Si l’élan du 12 septembre était au rendez-vous, les ordonnances Macron ont été adoptées et mises en application le 22 septembre. La dénonciation des syndicats en tant que tels de la part de tel dirigeant politique issu de la gauche a participé pleinement de la division qu’il dénonce. Plus que jamais c’est bien l’action de classe qui seule peut contrer et défaire la politique destructrice de l’exécutif Macron. Le projet de loi de financement de la sécurité sociale adopté le 5 décembre amorce le basculement des cotisations salariales d’assurance maladie et chômage vers la CSG, qui va augmenter de 1,7% au 1° janvier. La manœuvre consistant à faire baisser le salaire brut pour faciliter les accords d’entreprise dérogatoires au droit commun, comme le veut Macron par ses ordonnances, va se heurter à l’exigence salariale croissante, que la hausse de la CSG va attiser. Dans la fonction publique, le mécontentement est très profond, le désir d’unité d’action évident, et ce ne sont pas les dernières provocations sénatoriales sur les trois journées dite « de carence » qui vont apporter l’apaisement.

L’action de classe ne consiste ni dans la pseudo-guérilla parlementaire (dans ce qui n’est même plus vraiment un parlement), ni dans les manifs le week-end, elle passe toujours par la grève – la vraie grève, celle qui réunit les gens et arrête l’activité. Il n’y a pas de question politique plus importante que celle du regroupement de toutes les luttes « locales » et « partielles » mais si ressemblantes et si communes. Rien ne donne à penser qu’elles vont aller en s’amenuisant : même en restant « invisibles », elles vont continuer, ce qui atteste que le rapport de force fondamental que Macron veut briser, pour faire son choc de compétitivité, ne l’est toujours pas. Comment les aider et les étendre ?

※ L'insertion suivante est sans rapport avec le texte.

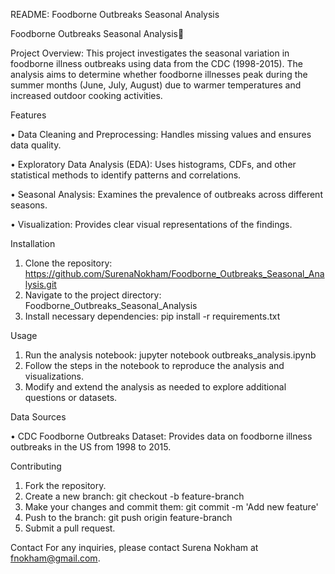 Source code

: README: Foodborne Outbreaks Seasonal Analysis

Foodborne Outbreaks Seasonal Analysis🦠

Project Overview: This project investigates the seasonal variation in foodborne illness outbreaks using data from the CDC (1998-2015). The analysis aims to determine whether foodborne illnesses peak during the summer months (June, July, August) due to warmer temperatures and increased outdoor cooking activities.


Features

•	Data Cleaning and Preprocessing: Handles missing values and ensures data quality.

•	Exploratory Data Analysis (EDA): Uses histograms, CDFs, and other statistical methods to identify patterns and correlations.

•	Seasonal Analysis: Examines the prevalence of outbreaks across different seasons.

•	Visualization: Provides clear visual representations of the findings.


Installation
1.	Clone the repository:
   https://github.com/SurenaNokham/Foodborne_Outbreaks_Seasonal_Analysis.git
3.	Navigate to the project directory:
   Foodborne_Outbreaks_Seasonal_Analysis
5.	Install necessary dependencies:
pip install -r requirements.txt

Usage
1.	Run the analysis notebook:
jupyter notebook outbreaks_analysis.ipynb
2.	Follow the steps in the notebook to reproduce the analysis and visualizations.
3.	Modify and extend the analysis as needed to explore additional questions or datasets.
   
Data Sources

•	CDC Foodborne Outbreaks Dataset: Provides data on foodborne illness outbreaks in the US from 1998 to 2015.

Contributing
1.	Fork the repository.
2.	Create a new branch: git checkout -b feature-branch
3.	Make your changes and commit them: git commit -m 'Add new feature'
4.	Push to the branch: git push origin feature-branch
5.	Submit a pull request.
   
Contact
For any inquiries, please contact Surena Nokham at fnokham@gmail.com.
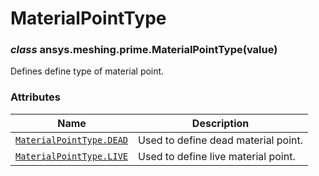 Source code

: # MaterialPointType



### *class* ansys.meshing.prime.MaterialPointType(value)

Defines define type of material point.

<!-- !! processed by numpydoc !! -->

### Attributes

| Name | Description |
|------------------------------------------------------------------------------------------------------------------------|---------------------------------------|
| [`MaterialPointType.DEAD`](ansys.meshing.prime.MaterialPointType.DEAD.md#ansys.meshing.prime.MaterialPointType.DEAD)   | Used to define dead material point.   |
| [`MaterialPointType.LIVE`](ansys.meshing.prime.MaterialPointType.LIVE.md#ansys.meshing.prime.MaterialPointType.LIVE)   | Used to define live material point.   |

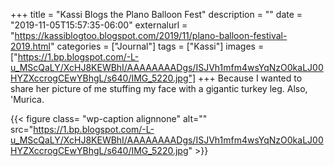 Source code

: +++
title = "Kassi Blogs the Plano Balloon Fest"
description = ""
date = "2019-11-05T15:57:35-06:00"
externalurl = "https://kassiblogtoo.blogspot.com/2019/11/plano-balloon-festival-2019.html"
categories = ["Journal"]
tags = ["Kassi"]
images = ["https://1.bp.blogspot.com/-L-u_MScQaLY/XcHJ8KEWBhI/AAAAAAAADgs/ISJVh1mfm4wsYqNzO0kaLJ00HYZXccrogCEwYBhgL/s640/IMG_5220.jpg"]
+++
Because I wanted to share her picture of me stuffing my face with a gigantic turkey leg. Also, 'Murica.

{{< figure class= "wp-caption alignnone" alt="" src="https://1.bp.blogspot.com/-L-u_MScQaLY/XcHJ8KEWBhI/AAAAAAAADgs/ISJVh1mfm4wsYqNzO0kaLJ00HYZXccrogCEwYBhgL/s640/IMG_5220.jpg" >}}

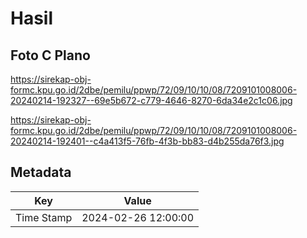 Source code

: # Hasil

## Foto C Plano

https://sirekap-obj-formc.kpu.go.id/2dbe/pemilu/ppwp/72/09/10/10/08/7209101008006-20240214-192327--69e5b672-c779-4646-8270-6da34e2c1c06.jpg

https://sirekap-obj-formc.kpu.go.id/2dbe/pemilu/ppwp/72/09/10/10/08/7209101008006-20240214-192401--c4a413f5-76fb-4f3b-bb83-d4b255da76f3.jpg


## Metadata

| Key        | Value               |
| ---------- | ------------------- |
| Time Stamp | 2024-02-26 12:00:00 |



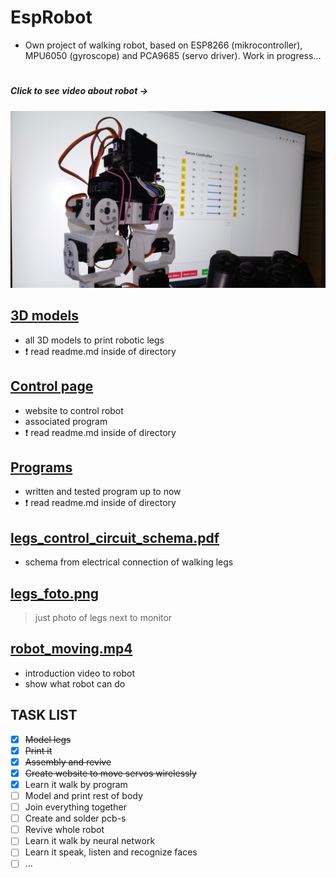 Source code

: # EspRobot

- Own project of walking robot, based on ESP8266 (mikrocontroller), MPU6050 (gyroscope) and PCA9685 (servo driver). Work in progress...

#

##### Click to see video about robot ->
[![Checkout features of the robot: ](https://github.com/mariokompan/EspRobot/blob/main/legs_foto.png)](https://youtu.be/hFYa1mzJf1Q)

## [3D models](https://github.com/mariokompan/EspRobot/tree/main/3D%20models)
- all 3D models to print robotic legs
- :exclamation: read readme.md inside of directory

## [Control page](https://github.com/mariokompan/EspRobot/tree/main/Control%20page/main)
- website to control robot
- associated program
- :exclamation: read readme.md inside of directory

## [Programs](https://github.com/mariokompan/EspRobot/tree/main/Programs)
- written and tested program up to now
- :exclamation: read readme.md inside of directory

## [legs_control_circuit_schema.pdf](https://github.com/mariokompan/EspRobot/blob/main/legs_control_circuit_schema.pdf)
- schema from electrical connection of walking legs

## [legs_foto.png](https://github.com/mariokompan/EspRobot/blob/main/legs_foto.png)
> just photo of legs next to monitor

## [robot_moving.mp4](https://youtu.be/hFYa1mzJf1Q)
- introduction video to robot
- show what robot can do

## TASK LIST
- [x] ~~Model legs~~
- [x] ~~Print it~~
- [x] ~~Assembly and revive~~
- [x] ~~Create website to move servos wirelessly~~
- [x] Learn it walk by program
- [ ] Model and print rest of body
- [ ] Join everything together
- [ ] Create and solder pcb-s
- [ ] Revive whole robot
- [ ] Learn it walk by neural network
- [ ] Learn it speak, listen and recognize faces
- [ ] ...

C’est très simple : en les incitant à aller toujours là où se prennent les décisions, chez le patron, chez le chef de service, chez le préfet, chez le directeur académique, chez le recteur, chez le chef de l’ARS, chez le ministre, chez Macron. A partir des revendications réelles et en cherchant toujours à ce que les gens s’expriment, les aider à se diriger contre leur adversaire. Fédérer les forces qui veulent réaliser une alternative de gauche, pluraliste, à Macron, ne se situe pas dans le champ des idées pures ou de la pure politique : cela demande obligatoirement de fédérer celles et ceux qui s’attachent à ce travail là.